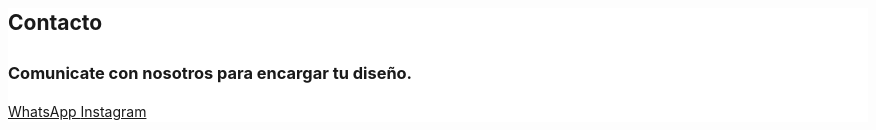 <section id="contact" class="page-section">
  <div class="container text-center">
    <h2 class="section-heading text-uppercase">Contacto</h2>
    <h3 class="section-subheading text-muted">Comunicate con nosotros para encargar tu diseño.</h3>

<div class="d-flex justify-content-center gap-3 flex-wrap">
      <a href="https://wa.me/5492235192443" class="btn btn-success btn-xl" target="_blank" rel="noopener">
        <i class="fab fa-whatsapp"></i> WhatsApp
      </a>
      <a href="https://instagram.com/filetango" class="btn btn-dark btn-xl" target="_blank" rel="noopener">
        <i class="fab fa-instagram"></i> Instagram
      </a>
    </div>
  </div>
</section>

====================

• _INSTRUCTIONS TO FOLLOW_:
Every line above that holds the string "text" should be copied into the answer.

• _RESPONSE AREA_:
  <div class="container text-center">
    <h2 class="section-heading text-uppercase">Contacto</h2>
    <h3 class="section-subheading text-muted">Comunicate con nosotros para encargar tu diseño.</h3>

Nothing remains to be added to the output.